The task:
Each record must come back unchanged in your answer, stripped of its images.

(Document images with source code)
== Segment start ==
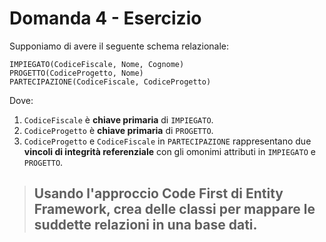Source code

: # Domanda 4 - Esercizio

Supponiamo di avere il seguente schema relazionale:

    IMPIEGATO(CodiceFiscale, Nome, Cognome)
    PROGETTO(CodiceProgetto, Nome)
    PARTECIPAZIONE(CodiceFiscale, CodiceProgetto)

Dove:
1. <code>CodiceFiscale</code> è **chiave primaria** di <code>IMPIEGATO</code>.
2. <code>CodiceProgetto</code> è **chiave primaria** di <code>PROGETTO</code>.
3. <code>CodiceProgetto</code> e <code>CodiceFiscale</code> in <code>PARTECIPAZIONE</code> rappresentano due **vincoli di integrità referenziale** con gli omonimi attributi in <code>IMPIEGATO</code> e <code>PROGETTO</code>.

>## Usando l'approccio **Code First** di **Entity Framework**, crea delle classi per mappare le suddette relazioni in una base dati.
== Segment end ==
Solved problem:
Source code

: # Domanda 4 - Esercizio

Supponiamo di avere il seguente schema relazionale:

    IMPIEGATO(CodiceFiscale, Nome, Cognome)
    PROGETTO(CodiceProgetto, Nome)
    PARTECIPAZIONE(CodiceFiscale, CodiceProgetto)

Dove:
1. <code>CodiceFiscale</code> è **chiave primaria** di <code>IMPIEGATO</code>.
2. <code>CodiceProgetto</code> è **chiave primaria** di <code>PROGETTO</code>.
3. <code>CodiceProgetto</code> e <code>CodiceFiscale</code> in <code>PARTECIPAZIONE</code> rappresentano due **vincoli di integrità referenziale** con gli omonimi attributi in <code>IMPIEGATO</code> e <code>PROGETTO</code>.

>## Usando l'approccio **Code First** di **Entity Framework**, crea delle classi per mappare le suddette relazioni in una base dati.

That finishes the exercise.